Оставшиеся четверо ждали его возле тронного зала. Один из вурдалаков был особенно здоровенный, в руках он держал огромный боевой молот, а на голове у него красовались раскидистые оленьи рога. Грозно зарычав, вурдалаки кинулись в атаку. Двоих Дмитрий пронзил копьем, третьему Федор подрубил ноги, и упырь рухнул на землю. Но самый здоровущий проскочил мимо и ударил боевым молотом, раздробив голову одному из воинов. Дмитрий перехватил рукой следующий замах молота и ударил копьем вурдалака в голову, остальные добили того, которому Федор отрубил ноги.

Дмитрий грустно посмотрел на павшего товарища, что лежал на земле с разбитой головой: вот и первая цена их возвращения домой…

Берендеи высадили двери в тронный зал, и первым туда ворвался Дмитрий. Сощурившись, он пытался найти в полумраке зала свою цель, копье в его руках рыскало по сторонам, выбирая направление атаки. Наконец тьма немного рассеялась, и стало ясно, что тронный зал абсолютно пуст.

 

Глава 20

Маленькая княгиня

За большим столом было тихо. Аленушка в уголке тихо всхлипывала, Колыван стоял мрачнее тучи, единственная оставшаяся у него рука покоилась на эфесе меча, боярин Полкан угрюмо смотрел в пол, шут Растеряха сжимал руками свою балалайку.

– Беда одна не приходит, – наконец вздохнул шут тяжело.

Беда и правда пришла не одна. Не успели похоронить князя Владимира, как пришли новые дурные вести: примчался запыхавшийся гонец из войска, сообщивший, что Кощей войско разбил и вместо Ивана-царевича свою куклу нечистую поставил – Ивана-подменыша. Мол, заворожил все войско, и теперь Иван-подменыш этот войско ведет на Киев обратно.

Среди бояр и князей царило смятение. Никто не знал, что делать, даже кто теперь главный, было непонятно. Был бы Владимир жив, он-то бы разобрался, а как теперь без него?

Больше всех горевал Колыван – никак не мог себе простить, что не уберег государя. Хотя как он мог защититься от меча-кладенца? Закрыл щитом – да без руки и остался. Грудью бы закрыл – пробил бы меч и грудь: кольчугой кладенец не удержишь.

Надо было решать, что делать дальше, и понять, что за враг такой объявился. Кроме вышеназванных в палатах находились еще Изяслав Туровский да Ярослав из Переяславля, остальные князья либо в поход ушли вместе с войском, либо, как Даниил Галицкий, находились у себя в княжествах.

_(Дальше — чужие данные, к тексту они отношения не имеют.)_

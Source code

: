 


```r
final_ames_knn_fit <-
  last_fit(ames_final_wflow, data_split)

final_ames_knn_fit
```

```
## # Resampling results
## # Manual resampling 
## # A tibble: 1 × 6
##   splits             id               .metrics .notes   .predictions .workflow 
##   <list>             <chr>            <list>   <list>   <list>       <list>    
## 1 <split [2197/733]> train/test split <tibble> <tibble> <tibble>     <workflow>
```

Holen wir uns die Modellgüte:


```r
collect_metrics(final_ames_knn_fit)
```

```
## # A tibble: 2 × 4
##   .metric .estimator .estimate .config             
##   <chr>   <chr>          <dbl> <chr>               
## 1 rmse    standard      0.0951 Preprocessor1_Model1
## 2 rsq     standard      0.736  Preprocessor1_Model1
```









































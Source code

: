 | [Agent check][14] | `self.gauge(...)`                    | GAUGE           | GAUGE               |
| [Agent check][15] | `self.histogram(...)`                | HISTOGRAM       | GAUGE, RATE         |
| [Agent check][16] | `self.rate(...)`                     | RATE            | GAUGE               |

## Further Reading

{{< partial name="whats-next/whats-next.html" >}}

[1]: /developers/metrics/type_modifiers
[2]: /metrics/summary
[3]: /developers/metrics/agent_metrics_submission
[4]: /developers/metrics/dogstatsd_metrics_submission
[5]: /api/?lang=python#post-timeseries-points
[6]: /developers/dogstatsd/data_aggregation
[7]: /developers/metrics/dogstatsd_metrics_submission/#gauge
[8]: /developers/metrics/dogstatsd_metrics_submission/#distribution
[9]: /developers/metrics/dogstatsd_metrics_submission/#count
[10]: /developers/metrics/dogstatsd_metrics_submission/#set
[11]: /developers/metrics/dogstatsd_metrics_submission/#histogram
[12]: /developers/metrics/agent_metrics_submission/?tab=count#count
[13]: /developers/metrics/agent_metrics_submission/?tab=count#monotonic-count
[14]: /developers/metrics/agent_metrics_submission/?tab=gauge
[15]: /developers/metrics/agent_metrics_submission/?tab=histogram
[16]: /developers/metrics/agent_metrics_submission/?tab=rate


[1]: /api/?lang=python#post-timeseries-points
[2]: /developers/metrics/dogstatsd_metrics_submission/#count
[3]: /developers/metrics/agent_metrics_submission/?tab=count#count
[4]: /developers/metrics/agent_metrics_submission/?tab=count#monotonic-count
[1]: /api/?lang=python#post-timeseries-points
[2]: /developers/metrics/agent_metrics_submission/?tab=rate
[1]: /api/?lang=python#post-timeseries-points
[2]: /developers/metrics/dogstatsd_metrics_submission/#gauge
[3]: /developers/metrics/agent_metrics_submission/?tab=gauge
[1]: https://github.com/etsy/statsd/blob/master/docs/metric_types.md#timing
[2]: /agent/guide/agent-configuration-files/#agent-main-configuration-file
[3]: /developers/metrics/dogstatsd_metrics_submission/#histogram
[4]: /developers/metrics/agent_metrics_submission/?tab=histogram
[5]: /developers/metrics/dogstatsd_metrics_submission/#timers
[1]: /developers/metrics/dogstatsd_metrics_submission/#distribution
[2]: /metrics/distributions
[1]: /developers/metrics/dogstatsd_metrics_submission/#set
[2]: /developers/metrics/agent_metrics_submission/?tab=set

– Давайте вначале попробуем разобраться, кто стоит за смертью великого князя, – предложил боярин Полкан, – это дело попроще, хотя и в нем странностей хватает.

Даже если узнать, кто убивец, – Не вернется родимый кормилец.

Растеряха по привычке тренькнул на балалайке, но быстро смешался. Некому теперь ловить его намеки, некому понимать его с полуслова, не вернется Владимир. Да как умер-то – не в бою, а в палатах своих. Да не ядом сражен или кинжалом – мечом-кладенцом пронзен. Слыханное ли дело, чтобы столь русское оружие – да русского же князя и разило?

– Опознать убийцу пока не удалось – никто его до того не видел, откуда взялся – неизвестно. Одежда самая простая, без приметных вышивок или знаков, вещей никаких вовсе нет, внешность самая обычная.

Полкан посмотрел на собравшихся:

– Одна зацепка – меч-кладенец.

– Кладенцов всего два осталось, – медленно, с расстановкой, произнес князь Ярослав, – один мы в луки и стрелы переплавили…

– А второй – у Святогора, – закончил за него боярин Полкан.

Ростом Святогор огромен, А в быту ужасно скромен.

Растеряха посмотрел на собравшихся, но никто к его треньканьям особо не прислушивался. Эх, где ты, князюшка, что все понимал с полуслова…

– Вы помните хоть, как Святогор выглядит? – раздраженно бросил шут, не привыкший выражаться прямым текстом.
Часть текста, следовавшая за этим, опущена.